[Exercise aim]: Every record below needs to be set down exactly. Pictures do not belong in the copy.

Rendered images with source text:
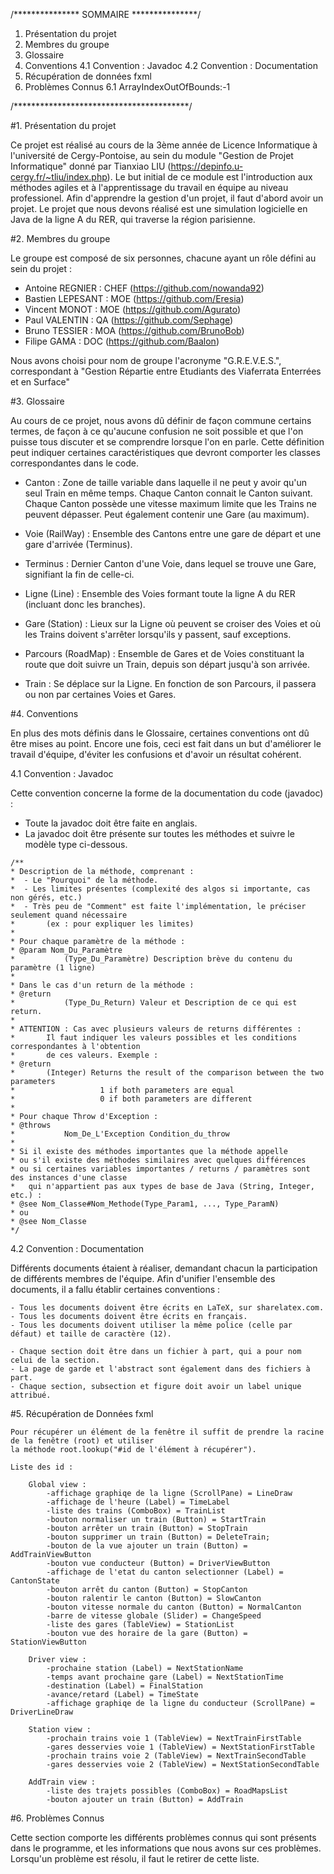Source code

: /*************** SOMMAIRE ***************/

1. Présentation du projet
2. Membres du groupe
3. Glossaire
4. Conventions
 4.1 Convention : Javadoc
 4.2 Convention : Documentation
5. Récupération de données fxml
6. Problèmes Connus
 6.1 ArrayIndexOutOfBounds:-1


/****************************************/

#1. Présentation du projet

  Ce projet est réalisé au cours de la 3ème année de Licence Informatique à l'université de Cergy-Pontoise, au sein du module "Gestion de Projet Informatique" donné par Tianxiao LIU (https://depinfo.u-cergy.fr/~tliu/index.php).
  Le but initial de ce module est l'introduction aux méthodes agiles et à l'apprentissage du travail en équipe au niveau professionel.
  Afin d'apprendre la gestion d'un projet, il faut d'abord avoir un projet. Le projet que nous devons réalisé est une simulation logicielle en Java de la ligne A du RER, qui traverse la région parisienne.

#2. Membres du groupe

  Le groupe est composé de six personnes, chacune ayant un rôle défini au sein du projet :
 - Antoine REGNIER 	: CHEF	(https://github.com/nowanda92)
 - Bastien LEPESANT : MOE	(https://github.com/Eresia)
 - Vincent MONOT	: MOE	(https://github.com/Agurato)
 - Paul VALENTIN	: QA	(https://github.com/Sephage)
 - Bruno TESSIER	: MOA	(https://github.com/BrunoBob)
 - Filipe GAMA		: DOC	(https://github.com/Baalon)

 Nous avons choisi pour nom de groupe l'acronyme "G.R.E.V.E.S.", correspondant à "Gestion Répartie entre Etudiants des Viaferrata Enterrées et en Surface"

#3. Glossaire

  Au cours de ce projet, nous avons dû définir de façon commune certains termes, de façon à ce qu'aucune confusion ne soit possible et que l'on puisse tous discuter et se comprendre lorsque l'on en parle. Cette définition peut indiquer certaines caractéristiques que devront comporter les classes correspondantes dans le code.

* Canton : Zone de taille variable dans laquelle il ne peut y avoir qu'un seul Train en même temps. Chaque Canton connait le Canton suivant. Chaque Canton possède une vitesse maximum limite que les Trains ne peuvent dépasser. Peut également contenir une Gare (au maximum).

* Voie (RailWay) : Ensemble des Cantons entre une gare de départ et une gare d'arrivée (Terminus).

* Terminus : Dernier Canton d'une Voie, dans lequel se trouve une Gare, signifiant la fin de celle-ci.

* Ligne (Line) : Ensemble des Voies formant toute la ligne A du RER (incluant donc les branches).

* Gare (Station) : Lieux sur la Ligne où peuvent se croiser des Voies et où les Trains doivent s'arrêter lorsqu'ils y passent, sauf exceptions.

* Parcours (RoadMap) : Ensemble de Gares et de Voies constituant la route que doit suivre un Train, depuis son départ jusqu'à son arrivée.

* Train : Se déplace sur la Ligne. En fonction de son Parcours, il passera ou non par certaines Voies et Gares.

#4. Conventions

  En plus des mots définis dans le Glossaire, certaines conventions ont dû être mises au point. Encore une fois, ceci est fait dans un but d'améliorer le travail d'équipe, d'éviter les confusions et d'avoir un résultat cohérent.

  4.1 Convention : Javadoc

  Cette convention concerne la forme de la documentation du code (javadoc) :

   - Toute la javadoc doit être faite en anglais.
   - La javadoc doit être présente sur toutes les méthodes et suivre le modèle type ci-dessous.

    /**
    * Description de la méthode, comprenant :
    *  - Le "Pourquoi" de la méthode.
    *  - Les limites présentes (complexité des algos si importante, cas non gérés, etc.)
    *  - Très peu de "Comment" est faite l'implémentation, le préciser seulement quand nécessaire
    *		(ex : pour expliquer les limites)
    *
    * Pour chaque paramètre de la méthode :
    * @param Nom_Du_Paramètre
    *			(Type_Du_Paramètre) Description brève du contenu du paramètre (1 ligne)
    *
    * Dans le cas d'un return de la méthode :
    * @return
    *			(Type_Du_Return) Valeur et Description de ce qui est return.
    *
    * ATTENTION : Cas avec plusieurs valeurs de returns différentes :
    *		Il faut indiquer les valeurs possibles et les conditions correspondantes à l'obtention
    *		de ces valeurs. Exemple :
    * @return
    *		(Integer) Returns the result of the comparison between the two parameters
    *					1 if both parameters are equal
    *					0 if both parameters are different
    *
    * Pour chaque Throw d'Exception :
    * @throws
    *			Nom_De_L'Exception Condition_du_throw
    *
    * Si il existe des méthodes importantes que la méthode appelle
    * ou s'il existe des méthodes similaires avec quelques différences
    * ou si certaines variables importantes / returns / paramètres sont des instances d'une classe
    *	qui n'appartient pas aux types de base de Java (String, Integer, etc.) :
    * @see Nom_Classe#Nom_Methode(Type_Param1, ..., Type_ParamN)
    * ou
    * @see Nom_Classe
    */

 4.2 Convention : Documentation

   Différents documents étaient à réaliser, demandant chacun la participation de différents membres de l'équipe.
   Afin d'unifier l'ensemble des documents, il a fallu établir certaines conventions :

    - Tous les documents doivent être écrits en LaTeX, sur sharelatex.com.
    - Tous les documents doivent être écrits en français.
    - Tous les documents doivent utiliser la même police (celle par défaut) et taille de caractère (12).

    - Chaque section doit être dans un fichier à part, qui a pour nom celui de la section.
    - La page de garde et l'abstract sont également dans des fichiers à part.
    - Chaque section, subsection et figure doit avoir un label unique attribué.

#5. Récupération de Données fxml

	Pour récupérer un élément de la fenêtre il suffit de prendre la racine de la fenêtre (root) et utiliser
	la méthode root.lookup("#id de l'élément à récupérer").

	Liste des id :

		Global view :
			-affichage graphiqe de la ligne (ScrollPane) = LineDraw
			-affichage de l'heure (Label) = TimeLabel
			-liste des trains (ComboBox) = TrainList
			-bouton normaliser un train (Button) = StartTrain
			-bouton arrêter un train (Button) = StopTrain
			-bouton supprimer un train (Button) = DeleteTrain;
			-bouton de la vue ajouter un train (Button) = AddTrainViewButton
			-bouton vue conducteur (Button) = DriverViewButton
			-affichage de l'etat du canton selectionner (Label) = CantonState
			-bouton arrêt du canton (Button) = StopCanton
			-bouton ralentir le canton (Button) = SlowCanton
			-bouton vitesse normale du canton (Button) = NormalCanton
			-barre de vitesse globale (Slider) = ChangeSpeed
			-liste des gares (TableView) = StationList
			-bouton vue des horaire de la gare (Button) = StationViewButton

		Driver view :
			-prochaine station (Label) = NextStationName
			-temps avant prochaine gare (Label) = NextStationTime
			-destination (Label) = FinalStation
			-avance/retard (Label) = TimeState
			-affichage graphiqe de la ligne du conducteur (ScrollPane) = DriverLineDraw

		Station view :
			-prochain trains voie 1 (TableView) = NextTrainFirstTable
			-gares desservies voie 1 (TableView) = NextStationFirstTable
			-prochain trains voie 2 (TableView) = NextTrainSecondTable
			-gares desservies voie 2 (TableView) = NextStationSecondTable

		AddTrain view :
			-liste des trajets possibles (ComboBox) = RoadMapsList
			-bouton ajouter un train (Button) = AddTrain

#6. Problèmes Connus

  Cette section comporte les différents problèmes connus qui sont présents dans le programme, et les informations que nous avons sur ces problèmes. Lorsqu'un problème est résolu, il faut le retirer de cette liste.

[Response to this exercise]:
Source code

: /*************** SOMMAIRE ***************/

1. Présentation du projet
2. Membres du groupe
3. Glossaire
4. Conventions
 4.1 Convention : Javadoc
 4.2 Convention : Documentation
5. Récupération de données fxml
6. Problèmes Connus
 6.1 ArrayIndexOutOfBounds:-1


/****************************************/

#1. Présentation du projet

  Ce projet est réalisé au cours de la 3ème année de Licence Informatique à l'université de Cergy-Pontoise, au sein du module "Gestion de Projet Informatique" donné par Tianxiao LIU (https://depinfo.u-cergy.fr/~tliu/index.php).
  Le but initial de ce module est l'introduction aux méthodes agiles et à l'apprentissage du travail en équipe au niveau professionel.
  Afin d'apprendre la gestion d'un projet, il faut d'abord avoir un projet. Le projet que nous devons réalisé est une simulation logicielle en Java de la ligne A du RER, qui traverse la région parisienne.

#2. Membres du groupe

  Le groupe est composé de six personnes, chacune ayant un rôle défini au sein du projet :
 - Antoine REGNIER 	: CHEF	(https://github.com/nowanda92)
 - Bastien LEPESANT : MOE	(https://github.com/Eresia)
 - Vincent MONOT	: MOE	(https://github.com/Agurato)
 - Paul VALENTIN	: QA	(https://github.com/Sephage)
 - Bruno TESSIER	: MOA	(https://github.com/BrunoBob)
 - Filipe GAMA		: DOC	(https://github.com/Baalon)

 Nous avons choisi pour nom de groupe l'acronyme "G.R.E.V.E.S.", correspondant à "Gestion Répartie entre Etudiants des Viaferrata Enterrées et en Surface"

#3. Glossaire

  Au cours de ce projet, nous avons dû définir de façon commune certains termes, de façon à ce qu'aucune confusion ne soit possible et que l'on puisse tous discuter et se comprendre lorsque l'on en parle. Cette définition peut indiquer certaines caractéristiques que devront comporter les classes correspondantes dans le code.

* Canton : Zone de taille variable dans laquelle il ne peut y avoir qu'un seul Train en même temps. Chaque Canton connait le Canton suivant. Chaque Canton possède une vitesse maximum limite que les Trains ne peuvent dépasser. Peut également contenir une Gare (au maximum).

* Voie (RailWay) : Ensemble des Cantons entre une gare de départ et une gare d'arrivée (Terminus).

* Terminus : Dernier Canton d'une Voie, dans lequel se trouve une Gare, signifiant la fin de celle-ci.

* Ligne (Line) : Ensemble des Voies formant toute la ligne A du RER (incluant donc les branches).

* Gare (Station) : Lieux sur la Ligne où peuvent se croiser des Voies et où les Trains doivent s'arrêter lorsqu'ils y passent, sauf exceptions.

* Parcours (RoadMap) : Ensemble de Gares et de Voies constituant la route que doit suivre un Train, depuis son départ jusqu'à son arrivée.

* Train : Se déplace sur la Ligne. En fonction de son Parcours, il passera ou non par certaines Voies et Gares.

#4. Conventions

  En plus des mots définis dans le Glossaire, certaines conventions ont dû être mises au point. Encore une fois, ceci est fait dans un but d'améliorer le travail d'équipe, d'éviter les confusions et d'avoir un résultat cohérent.

  4.1 Convention : Javadoc

  Cette convention concerne la forme de la documentation du code (javadoc) :

   - Toute la javadoc doit être faite en anglais.
   - La javadoc doit être présente sur toutes les méthodes et suivre le modèle type ci-dessous.

    /**
    * Description de la méthode, comprenant :
    *  - Le "Pourquoi" de la méthode.
    *  - Les limites présentes (complexité des algos si importante, cas non gérés, etc.)
    *  - Très peu de "Comment" est faite l'implémentation, le préciser seulement quand nécessaire
    *		(ex : pour expliquer les limites)
    *
    * Pour chaque paramètre de la méthode :
    * @param Nom_Du_Paramètre
    *			(Type_Du_Paramètre) Description brève du contenu du paramètre (1 ligne)
    *
    * Dans le cas d'un return de la méthode :
    * @return
    *			(Type_Du_Return) Valeur et Description de ce qui est return.
    *
    * ATTENTION : Cas avec plusieurs valeurs de returns différentes :
    *		Il faut indiquer les valeurs possibles et les conditions correspondantes à l'obtention
    *		de ces valeurs. Exemple :
    * @return
    *		(Integer) Returns the result of the comparison between the two parameters
    *					1 if both parameters are equal
    *					0 if both parameters are different
    *
    * Pour chaque Throw d'Exception :
    * @throws
    *			Nom_De_L'Exception Condition_du_throw
    *
    * Si il existe des méthodes importantes que la méthode appelle
    * ou s'il existe des méthodes similaires avec quelques différences
    * ou si certaines variables importantes / returns / paramètres sont des instances d'une classe
    *	qui n'appartient pas aux types de base de Java (String, Integer, etc.) :
    * @see Nom_Classe#Nom_Methode(Type_Param1, ..., Type_ParamN)
    * ou
    * @see Nom_Classe
    */

 4.2 Convention : Documentation

   Différents documents étaient à réaliser, demandant chacun la participation de différents membres de l'équipe.
   Afin d'unifier l'ensemble des documents, il a fallu établir certaines conventions :

    - Tous les documents doivent être écrits en LaTeX, sur sharelatex.com.
    - Tous les documents doivent être écrits en français.
    - Tous les documents doivent utiliser la même police (celle par défaut) et taille de caractère (12).

    - Chaque section doit être dans un fichier à part, qui a pour nom celui de la section.
    - La page de garde et l'abstract sont également dans des fichiers à part.
    - Chaque section, subsection et figure doit avoir un label unique attribué.

#5. Récupération de Données fxml

	Pour récupérer un élément de la fenêtre il suffit de prendre la racine de la fenêtre (root) et utiliser
	la méthode root.lookup("#id de l'élément à récupérer").

	Liste des id :

		Global view :
			-affichage graphiqe de la ligne (ScrollPane) = LineDraw
			-affichage de l'heure (Label) = TimeLabel
			-liste des trains (ComboBox) = TrainList
			-bouton normaliser un train (Button) = StartTrain
			-bouton arrêter un train (Button) = StopTrain
			-bouton supprimer un train (Button) = DeleteTrain;
			-bouton de la vue ajouter un train (Button) = AddTrainViewButton
			-bouton vue conducteur (Button) = DriverViewButton
			-affichage de l'etat du canton selectionner (Label) = CantonState
			-bouton arrêt du canton (Button) = StopCanton
			-bouton ralentir le canton (Button) = SlowCanton
			-bouton vitesse normale du canton (Button) = NormalCanton
			-barre de vitesse globale (Slider) = ChangeSpeed
			-liste des gares (TableView) = StationList
			-bouton vue des horaire de la gare (Button) = StationViewButton

		Driver view :
			-prochaine station (Label) = NextStationName
			-temps avant prochaine gare (Label) = NextStationTime
			-destination (Label) = FinalStation
			-avance/retard (Label) = TimeState
			-affichage graphiqe de la ligne du conducteur (ScrollPane) = DriverLineDraw

		Station view :
			-prochain trains voie 1 (TableView) = NextTrainFirstTable
			-gares desservies voie 1 (TableView) = NextStationFirstTable
			-prochain trains voie 2 (TableView) = NextTrainSecondTable
			-gares desservies voie 2 (TableView) = NextStationSecondTable

		AddTrain view :
			-liste des trajets possibles (ComboBox) = RoadMapsList
			-bouton ajouter un train (Button) = AddTrain

#6. Problèmes Connus

  Cette section comporte les différents problèmes connus qui sont présents dans le programme, et les informations que nous avons sur ces problèmes. Lorsqu'un problème est résolu, il faut le retirer de cette liste.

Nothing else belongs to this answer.